MATERIAL FOR THIS TASK: Begin

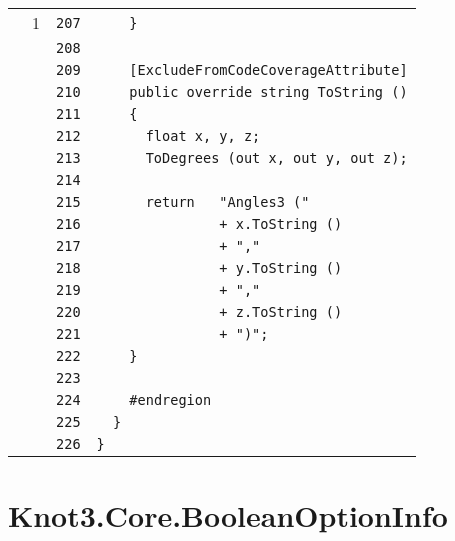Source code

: \documentclass[a4paper,10pt]{article}
\begin{document}
\begin{longtable}[l]{lrrl}
\cellcolor{green} & 1 & \verb~207~ & \verb~    }~\\
\cellcolor{gray} &  & \verb~208~ & \verb~~\\
\cellcolor{gray} &  & \verb~209~ & \verb~    [ExcludeFromCodeCoverageAttribute]~\\
\cellcolor{gray} &  & \verb~210~ & \verb~    public override string ToString ()~\\
\cellcolor{gray} &  & \verb~211~ & \verb~    {~\\
\cellcolor{gray} &  & \verb~212~ & \verb~      float x, y, z;~\\
\cellcolor{gray} &  & \verb~213~ & \verb~      ToDegrees (out x, out y, out z);~\\
\cellcolor{gray} &  & \verb~214~ & \verb~~\\
\cellcolor{gray} &  & \verb~215~ & \verb~      return   "Angles3 ("~\\
\cellcolor{gray} &  & \verb~216~ & \verb~               + x.ToString ()~\\
\cellcolor{gray} &  & \verb~217~ & \verb~               + ","~\\
\cellcolor{gray} &  & \verb~218~ & \verb~               + y.ToString ()~\\
\cellcolor{gray} &  & \verb~219~ & \verb~               + ","~\\
\cellcolor{gray} &  & \verb~220~ & \verb~               + z.ToString ()~\\
\cellcolor{gray} &  & \verb~221~ & \verb~               + ")";~\\
\cellcolor{gray} &  & \verb~222~ & \verb~    }~\\
\cellcolor{gray} &  & \verb~223~ & \verb~~\\
\cellcolor{gray} &  & \verb~224~ & \verb~    #endregion~\\
\cellcolor{gray} &  & \verb~225~ & \verb~  }~\\
\cellcolor{gray} &  & \verb~226~ & \verb~}~\\
\end{longtable}
\newpage
\section{Knot3.Core.BooleanOptionInfo}
\end{document}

MATERIAL FOR THIS TASK: End

REQUIRED WORK
What do the lines above say from the one containing "1 & \verb~207~" down to the one containing "string ToString ()~\\"? Return them exactly, both end lines included, and only them.

SOLUTION FOR THIS TASK
\cellcolor{green} & 1 & \verb~207~ & \verb~    }~\\
\cellcolor{gray} &  & \verb~208~ & \verb~~\\
\cellcolor{gray} &  & \verb~209~ & \verb~    [ExcludeFromCodeCoverageAttribute]~\\
\cellcolor{gray} &  & \verb~210~ & \verb~    public override string ToString ()~\\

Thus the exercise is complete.